Stress Inputs (Required)

For each task, run at least three stress conditions:

missing key document,
contradictory source pair,
outdated but plausible reference.

A workflow that only works in clean conditions is not open-domain ready.

Scoring Notes That Matter

Do not only store numbers. Capture evidence for each score:

"Which claim lacked support?"
"Where was uncertainty hidden?"
"Which source should have been retrieved but was not?"

Narrative notes turn scoring into engineering work.

Team Roles

Use three-role evaluation for better objectivity:

Operator: runs the task.
Auditor: scores rubric independently.
Reviewer: decides one improvement for next iteration.

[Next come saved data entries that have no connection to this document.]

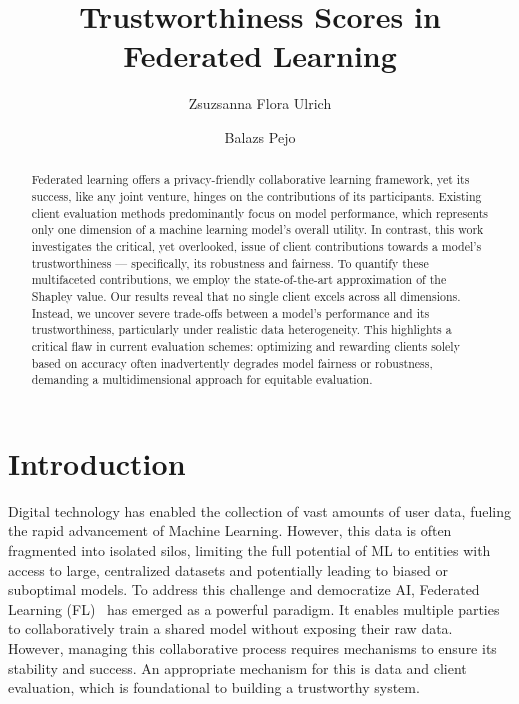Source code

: \documentclass[sigconf]{acmart}
\begin{document}
\title{Trustworthiness Scores in Federated Learning}

 \author{Zsuzsanna Flora Ulrich}

 \author{Balazs Pejo}

\begin{abstract}
Federated learning offers a privacy-friendly collaborative learning framework, yet its success, like any joint venture, hinges on the contributions of its participants. Existing client evaluation methods predominantly focus on model performance, which represents only one dimension of a machine learning model's overall utility. In contrast, this work investigates the critical, yet overlooked, issue of client contributions towards a model's trustworthiness --- specifically, its robustness and fairness. To quantify these multifaceted contributions, we employ the state-of-the-art approximation of the Shapley value. Our results reveal that no single client excels across all dimensions. Instead, we uncover severe trade-offs between a model's performance and its trustworthiness, particularly under realistic data heterogeneity. This highlights a critical flaw in current evaluation schemes: optimizing and rewarding clients solely based on accuracy often inadvertently degrades model fairness or robustness, demanding a multidimensional approach for equitable evaluation.
\end{abstract}


\maketitle

\section{Introduction}

Digital technology has enabled the collection of vast amounts of user data, fueling the rapid advancement of Machine Learning. However, this data is often fragmented into isolated silos, limiting the full potential of ML to entities with access to large, centralized datasets and potentially leading to biased or suboptimal models. To address this challenge and democratize AI, Federated Learning (FL)~\cite{mcmahan2017communication} has emerged as a powerful paradigm. It enables multiple parties to collaboratively train a shared model without exposing their raw data. However, managing this collaborative process requires mechanisms to ensure its stability and success. An appropriate mechanism for this is data and client evaluation, which is foundational to building a trustworthy system.
\end{document}
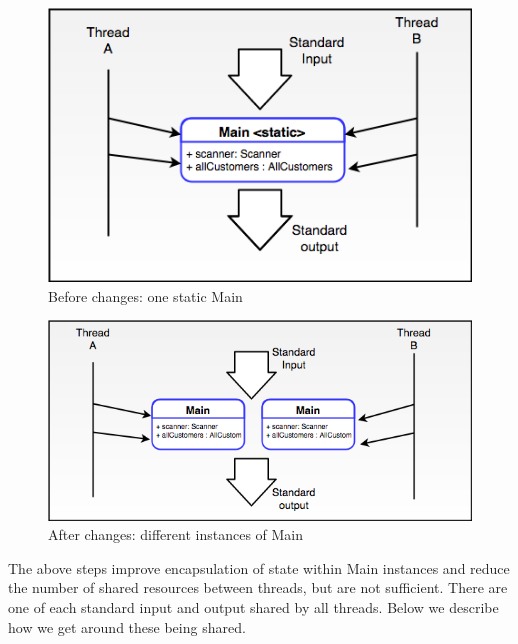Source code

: \begin{minipage}[b]{0.5\textwidth}
\begin{figure}[H]
\centering
\includegraphics[scale=0.4]{res/STE-Page-1-original.png}
\caption{Before changes: one static Main}
\end{figure}
\end{minipage}
\begin{minipage}[b]{0.5\textwidth}
\begin{figure}[H]
\centering
\includegraphics[scale=0.4]{res/STE-Page-2-original.png}	
\caption{After changes: different instances of Main}
\end{figure}
\end{minipage}

The above steps improve encapsulation of state within Main instances and reduce the number of shared resources between threads, but are not sufficient. There are one of each standard input and output shared by all threads. Below we describe how we get around these being shared. 

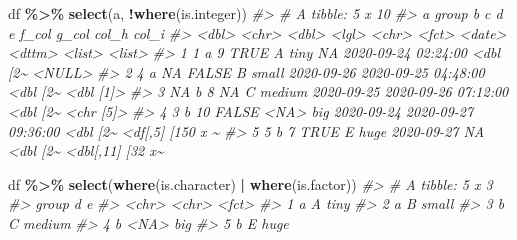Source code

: \documentclass[
]{report}
\newenvironment{Shaded}{\begin{snugshade}}{\end{snugshade}}
\newcommand{\CommentTok}[1]{\textcolor[rgb]{0.56,0.35,0.01}{\textit{#1}}}
\newcommand{\KeywordTok}[1]{\textcolor[rgb]{0.13,0.29,0.53}{\textbf{#1}}}
\newcommand{\NormalTok}[1]{#1}
\newcommand{\OperatorTok}[1]{\textcolor[rgb]{0.81,0.36,0.00}{\textbf{#1}}}
\newcommand{\StringTok}[1]{\textcolor[rgb]{0.31,0.60,0.02}{#1}}
\begin{document}
\begin{Shaded}
\begin{Highlighting}[]
\NormalTok{df }\OperatorTok{\%\textgreater{}\%}
\StringTok{  }\KeywordTok{select}\NormalTok{(a, }\OperatorTok{!}\KeywordTok{where}\NormalTok{(is.integer))}
\CommentTok{\#\textgreater{} \# A tibble: 5 x 10}
\CommentTok{\#\textgreater{}       a group     b c     d     e      f\_col      g\_col               col\_h    col\_i           }
\CommentTok{\#\textgreater{}   \textless{}dbl\textgreater{} \textless{}chr\textgreater{} \textless{}dbl\textgreater{} \textless{}lgl\textgreater{} \textless{}chr\textgreater{} \textless{}fct\textgreater{}  \textless{}date\textgreater{}     \textless{}dttm\textgreater{}              \textless{}list\textgreater{}   \textless{}list\textgreater{}          }
\CommentTok{\#\textgreater{} 1     1 a         9 TRUE  A     tiny   NA         2020{-}09{-}24 02:24:00 \textless{}dbl [2\textasciitilde{} \textless{}NULL\textgreater{}          }
\CommentTok{\#\textgreater{} 2     4 a        NA FALSE B     small  2020{-}09{-}26 2020{-}09{-}25 04:48:00 \textless{}dbl [2\textasciitilde{} \textless{}dbl [1]\textgreater{}       }
\CommentTok{\#\textgreater{} 3    NA b         8 NA    C     medium 2020{-}09{-}25 2020{-}09{-}26 07:12:00 \textless{}dbl [2\textasciitilde{} \textless{}chr [5]\textgreater{}       }
\CommentTok{\#\textgreater{} 4     3 b        10 FALSE \textless{}NA\textgreater{}  big    2020{-}09{-}24 2020{-}09{-}27 09:36:00 \textless{}dbl [2\textasciitilde{} \textless{}df[,5] [150 x \textasciitilde{}}
\CommentTok{\#\textgreater{} 5     5 b         7 TRUE  E     huge   2020{-}09{-}27 NA                  \textless{}dbl [2\textasciitilde{} \textless{}dbl[,11] [32 x\textasciitilde{}}
\end{Highlighting}
\end{Shaded}

\begin{Shaded}
\begin{Highlighting}[]
\NormalTok{df }\OperatorTok{\%\textgreater{}\%}
\StringTok{  }\KeywordTok{select}\NormalTok{(}\KeywordTok{where}\NormalTok{(is.character) }\OperatorTok{|}\StringTok{ }\KeywordTok{where}\NormalTok{(is.factor))}
\CommentTok{\#\textgreater{} \# A tibble: 5 x 3}
\CommentTok{\#\textgreater{}   group d     e     }
\CommentTok{\#\textgreater{}   \textless{}chr\textgreater{} \textless{}chr\textgreater{} \textless{}fct\textgreater{} }
\CommentTok{\#\textgreater{} 1 a     A     tiny  }
\CommentTok{\#\textgreater{} 2 a     B     small }
\CommentTok{\#\textgreater{} 3 b     C     medium}
\CommentTok{\#\textgreater{} 4 b     \textless{}NA\textgreater{}  big   }
\CommentTok{\#\textgreater{} 5 b     E     huge}
\end{Highlighting}
\end{Shaded}
\end{document}
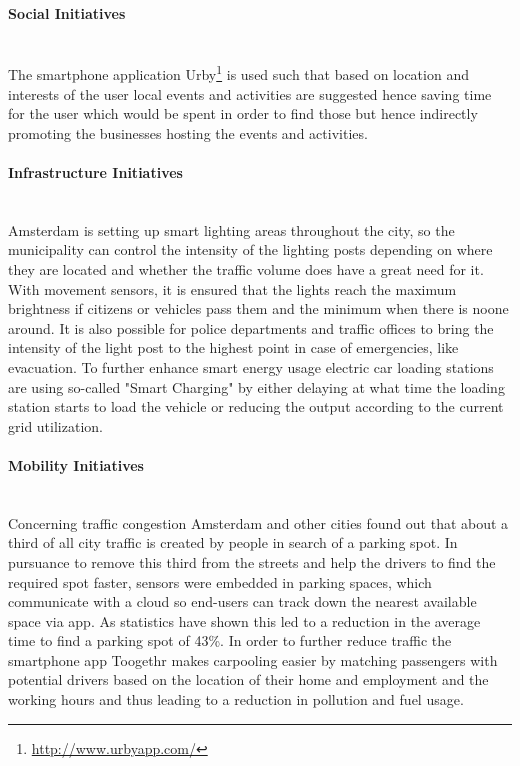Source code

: \documentclass[a4paper,12pt]{report}
\begin{document}
		\paragraph{Social Initiatives} \hfill \\
		The smartphone application Urby\footnote{\url{http://www.urbyapp.com/}} is used such that based on location and interests of the user local events and activities are suggested hence saving time for the user which would be spent in order to find those but hence indirectly promoting the businesses hosting the events and activities.
		\paragraph{Infrastructure Initiatives \cite{SmartCityAmsterdamYT}} \hfill \\
		Amsterdam is setting up smart lighting areas throughout the city, so the municipality can control the intensity of the lighting posts depending on where they are located and whether the traffic volume does have a great need for it. 
		With movement sensors, it is ensured that the lights reach the maximum brightness if citizens or vehicles pass them and the minimum when there is noone around. 
		It is also possible for police departments and traffic offices to bring the intensity of the light post to the highest point in case of emergencies, like evacuation. 
		To further enhance smart energy usage electric car loading stations are using so-called "Smart Charging" by either delaying at what time the loading station starts to load the vehicle or reducing the output according to the current grid utilization.
		\paragraph{Mobility Initiatives} \hfill \label{AmsterdamMobilityInitiatives} \\
		Concerning traffic congestion Amsterdam and other cities found out that about a third of all city traffic is created by people in search of a parking spot. 
		In pursuance to remove this third from the streets and help the drivers to find the required spot faster, sensors were embedded in parking spaces, which communicate with a cloud so end-users can track down the nearest available space via app. 
		As statistics have shown this led to a reduction in the average time to find a parking spot of 43\%. 
		In order to further reduce traffic the smartphone app Toogethr makes carpooling easier by matching passengers with potential drivers based on the location of their home and employment and the working hours and thus leading to a reduction in pollution and fuel usage.
		
\end{document}
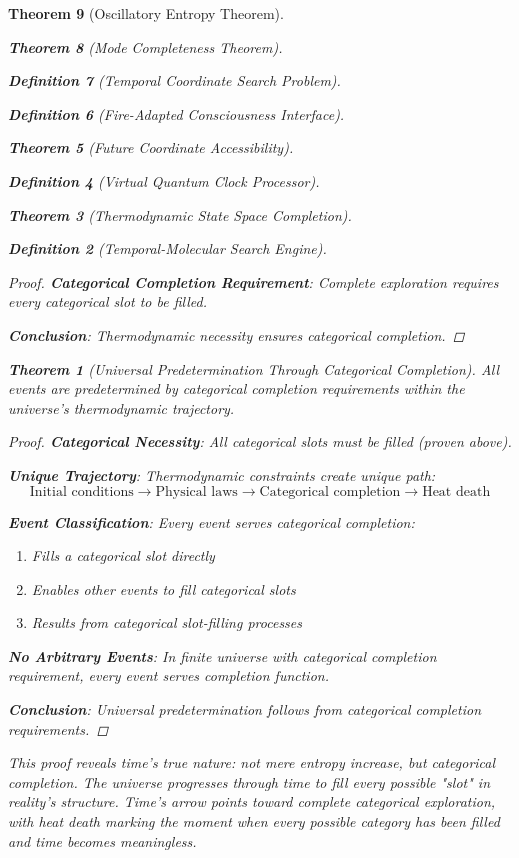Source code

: \documentclass[12pt,a4paper]{article}
\newtheorem{theorem}{Theorem}[section]
\newtheorem{definition}[theorem]{Definition}
\begin{document}
\begin{theorem}[Oscillatory Entropy Theorem]
\begin{theorem}[Mode Completeness Theorem]
\begin{enumerate}
\begin{definition}[Temporal Coordinate Search Problem]
\begin{algorithm}
\begin{definition}[Fire-Adapted Consciousness Interface]
\begin{theorem}[Future Coordinate Accessibility]
\begin{definition}[Virtual Quantum Clock Processor]
\begin{itemize}
\begin{itemize}
\begin{theorem}[Thermodynamic State Space Completion]
\begin{definition}[Temporal-Molecular Search Engine]
\begin{proof}
\textbf{Categorical Completion Requirement}: Complete exploration requires every categorical slot to be filled.

\textbf{Conclusion}: Thermodynamic necessity ensures categorical completion.
\end{proof}

\begin{theorem}[Universal Predetermination Through Categorical Completion]
All events are predetermined by categorical completion requirements within the universe's thermodynamic trajectory.
\end{theorem}

\begin{proof}
\textbf{Categorical Necessity}: All categorical slots must be filled (proven above).

\textbf{Unique Trajectory}: Thermodynamic constraints create unique path:
$$\text{Initial conditions} \rightarrow \text{Physical laws} \rightarrow \text{Categorical completion} \rightarrow \text{Heat death}$$

\textbf{Event Classification}: Every event serves categorical completion:
\begin{enumerate}
    \item Fills a categorical slot directly
    \item Enables other events to fill categorical slots
    \item Results from categorical slot-filling processes
\end{enumerate}

\textbf{No Arbitrary Events}: In finite universe with categorical completion requirement, every event serves completion function.

\textbf{Conclusion}: Universal predetermination follows from categorical completion requirements.
\end{proof}

\begin{remark}
This proof reveals time's true nature: not mere entropy increase, but categorical completion. The universe progresses through time to fill every possible "slot" in reality's structure. Time's arrow points toward complete categorical exploration, with heat death marking the moment when every possible category has been filled and time becomes meaningless.
\end{remark}


\end{definition}
\end{theorem}
\end{itemize}
\end{itemize}
\end{definition}
\end{theorem}
\end{definition}
\end{algorithm}
\end{definition}
\end{enumerate}
\end{theorem}
\end{theorem}
\end{document}
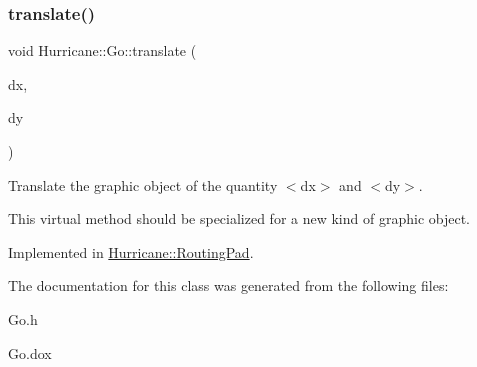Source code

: \subsubsection{\texorpdfstring{translate()}{translate()}}
{\footnotesize\ttfamily void Hurricane\+::\+Go\+::translate (\begin{DoxyParamCaption}\item[{const \mbox{\hyperlink{group__DbUGroup_ga4fbfa3e8c89347af76c9628ea06c4146}{Db\+U\+::\+Unit}} \&}]{dx,  }\item[{const \mbox{\hyperlink{group__DbUGroup_ga4fbfa3e8c89347af76c9628ea06c4146}{Db\+U\+::\+Unit}} \&}]{dy }\end{DoxyParamCaption})\hspace{0.3cm}{\ttfamily [pure virtual]}}

Translate the graphic object of the quantity {\ttfamily $<$dx$>$} and {\ttfamily $<$dy$>$}.

This virtual method should be specialized for a new kind of graphic object. 

Implemented in \mbox{\hyperlink{classHurricane_1_1RoutingPad_a41bf66ffda0c0ceaaebc67acd72d5b36}{Hurricane\+::\+Routing\+Pad}}.



The documentation for this class was generated from the following files\+:\begin{DoxyCompactItemize}
\item 
Go.\+h\item 
Go.\+dox\end{DoxyCompactItemize}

Role separation reduces self-confirmation bias.

Improvement Loop

After each run:

Identify lowest two dimensions.
Select one targeted intervention.
Re-run same task after change.
Compare deltas, not absolute perfection.

Interventions may include:

better retrieval filters,
mandatory citation formatting,
uncertainty thresholds,
explicit refusal policy for unsupported claims,
fallback routing to human review.

Worksheet Template

Task:
Owner:
Date:

Setup:
- Required output:
- Allowed sources:
- Failure policy:

Rubric Scores:
- Goal Clarification:
- Retrieval Quality:
- Evidence Attribution:
- Conflict Handling:
- Uncertainty Signaling:
- Actionability:
- Recovery Behavior:

Stress Inputs Used:
- Missing source test:
- Conflict test:
- Outdated source test:

Lowest Dimensions:
Intervention This Sprint:
Re-test Date:

Maturity Bands

Use the following bands to interpret your score:

7-16: Fragile (demo quality only)
17-25: Emerging (needs safeguards)
26-31: Strong baseline (production with monitoring)
32-35: Advanced (well-instrumented, resilient)

Final Principle

Open-domain capability is not a model attribute. It is a systems property shaped by retrieval quality, scoring rigor, and recovery design. If you evaluate what matters, you can improve what matters. If you only evaluate fluency, you will keep shipping polished failure.